We know nothing because we read newspapers

Here are some articles to remember when reading the mainstream media’s frequent self-congratulations, their mourning as they lose influence, and disparagement of new media reporting.

  1. The Vitality of Mythical Numbers“, Max Singer, Public Interest, Spring, 1971
  2. The (Continued) Vitality of Mythical Numbers“, Peter Reuter,Public Interest, Spring 1984
  3. The (Ongoing) Vitality of Mythical Numbers – Does ID theft really cost $48 billion a year?“, Jack Shafer, Slate, 26 June 2006
  4. More Mythical Numbers – The GAO debunks the official human-trafficking estimates“, Jack Shafer, Slate, 16 August 2006
  5. Other articles about these things
  6. For more information and Afterword

Contents

While mythical numbers will always circulate at warp speed, on the Internet the corrections often circulate almost as fast — unlike the mainstream media who often ignore their errors (unless forced to acknowledge them by the growing new media).

(1)  The Vitality of Mythical Numbers“, Max Singer, Public Interest, Spring, 1971 — Excerpt:

Along the same lines, this exercise is another reminder that even responsible officials, responsible newspapers, and responsible research groups pick up and pass on as gospel numbers that have no real basis in fact. We are reminded by this experience that because an estimate has been used widely by a variety of people who should know what they are talking about, one cannot assume that the estimate is even approximately correct.

… The main point of this article may well be to illustrate how far one can go in bounding a problem by taking numbers seriously, seeing what they imply, checking various implications against each other and against general knowledge (such as the number of persons or households in the city). Small efforts in this direction can go a long way to help ordinary people and responsible officials to cope with experts of various kinds.

(2)   The (Continued) Vitality of Mythical Numbers“, Peter Reuter,Public Interest, Spring 1984 — Excerpt:

No doubt there have always been mythical numbers in the world, numbers that satisfy some deep-seated urge to be able to fix the size of the “enemy,” internal or external. Greek citizens may really have believed that Xerxes had an army of one million when he invaded their country, even if modern scholarship has shown that this would have been far beyond his logistical capacity. But it is surely not too much to ask that the myth-making be kept an activity of the informal sector and that the government stick to providing estimates only when it has some reasonable basis and need for doing so.

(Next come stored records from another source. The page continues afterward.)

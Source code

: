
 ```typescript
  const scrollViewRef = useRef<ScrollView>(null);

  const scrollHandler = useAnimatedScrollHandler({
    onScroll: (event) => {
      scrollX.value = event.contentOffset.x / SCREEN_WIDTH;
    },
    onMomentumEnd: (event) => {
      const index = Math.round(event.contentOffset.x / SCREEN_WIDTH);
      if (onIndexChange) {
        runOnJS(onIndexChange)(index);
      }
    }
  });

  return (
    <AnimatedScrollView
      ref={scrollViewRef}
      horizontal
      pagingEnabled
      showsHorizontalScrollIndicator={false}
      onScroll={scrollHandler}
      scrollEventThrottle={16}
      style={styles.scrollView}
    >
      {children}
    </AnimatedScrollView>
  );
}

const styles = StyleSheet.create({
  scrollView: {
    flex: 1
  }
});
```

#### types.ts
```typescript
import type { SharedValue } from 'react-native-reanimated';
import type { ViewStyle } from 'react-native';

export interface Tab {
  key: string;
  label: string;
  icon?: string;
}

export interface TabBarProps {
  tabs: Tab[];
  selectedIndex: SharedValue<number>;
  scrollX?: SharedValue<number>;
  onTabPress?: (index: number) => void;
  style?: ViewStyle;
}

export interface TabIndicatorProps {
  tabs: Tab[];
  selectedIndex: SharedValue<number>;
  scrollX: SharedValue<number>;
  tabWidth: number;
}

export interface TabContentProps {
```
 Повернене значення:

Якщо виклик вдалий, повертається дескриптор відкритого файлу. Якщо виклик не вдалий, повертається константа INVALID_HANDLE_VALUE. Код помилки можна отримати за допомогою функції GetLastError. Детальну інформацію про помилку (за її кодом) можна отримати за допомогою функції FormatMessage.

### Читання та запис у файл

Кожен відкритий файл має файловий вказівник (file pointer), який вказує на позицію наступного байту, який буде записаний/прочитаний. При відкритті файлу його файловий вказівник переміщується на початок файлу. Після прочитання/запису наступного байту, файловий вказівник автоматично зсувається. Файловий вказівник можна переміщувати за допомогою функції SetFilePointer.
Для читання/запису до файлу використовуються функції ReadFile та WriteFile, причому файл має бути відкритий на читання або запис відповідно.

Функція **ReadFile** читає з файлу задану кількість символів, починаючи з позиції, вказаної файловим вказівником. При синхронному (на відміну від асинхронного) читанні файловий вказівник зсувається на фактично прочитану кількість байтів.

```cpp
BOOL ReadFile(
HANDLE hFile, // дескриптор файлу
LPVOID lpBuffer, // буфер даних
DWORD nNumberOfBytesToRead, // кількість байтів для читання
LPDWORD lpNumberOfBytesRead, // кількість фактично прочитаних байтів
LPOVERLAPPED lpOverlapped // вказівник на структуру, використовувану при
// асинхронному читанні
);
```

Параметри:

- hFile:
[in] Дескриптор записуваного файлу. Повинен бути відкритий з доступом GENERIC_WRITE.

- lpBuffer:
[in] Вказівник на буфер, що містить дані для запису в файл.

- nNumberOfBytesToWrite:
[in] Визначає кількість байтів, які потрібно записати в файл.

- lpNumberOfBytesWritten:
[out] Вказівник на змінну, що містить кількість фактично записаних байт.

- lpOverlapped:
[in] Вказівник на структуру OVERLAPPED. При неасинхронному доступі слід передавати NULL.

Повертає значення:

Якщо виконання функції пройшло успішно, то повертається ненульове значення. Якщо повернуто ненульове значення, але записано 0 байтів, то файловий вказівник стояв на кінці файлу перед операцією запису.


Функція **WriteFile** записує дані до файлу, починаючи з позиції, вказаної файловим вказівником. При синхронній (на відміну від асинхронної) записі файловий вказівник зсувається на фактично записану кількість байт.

Why are numbers like estimates of the heroin addict population allowed to circulate without criticism? I think at least 3 factors help explain this phenomenon.

First, there is no constituency for keeping the numbers accurate, while there is a large constituency for keeping them high. The broad consensus that the drug traffic is evil simply exacerbates the problem, even when people disagree on the best approach for overcoming that evil. …

The second factor explaining the wide circulation of these estimates is the lack of any systematic scholarly interest in the whole issue. …

The third factor is the most fundamental. The numbers have almost no policy consequence. It is certainly hard to identify any policy measure that rests on the estimate that the marijuana market generates $20 billion rather than $7 billion. The size of the government’s expenditures on drug treatment or law enforcement is certainly not driven by such numbers. Nowhere is there evidence that calculations are made of the marginal return from investing additional government resources on drug problems, in terms of the effect of expenditures on the scale of drug market incomes.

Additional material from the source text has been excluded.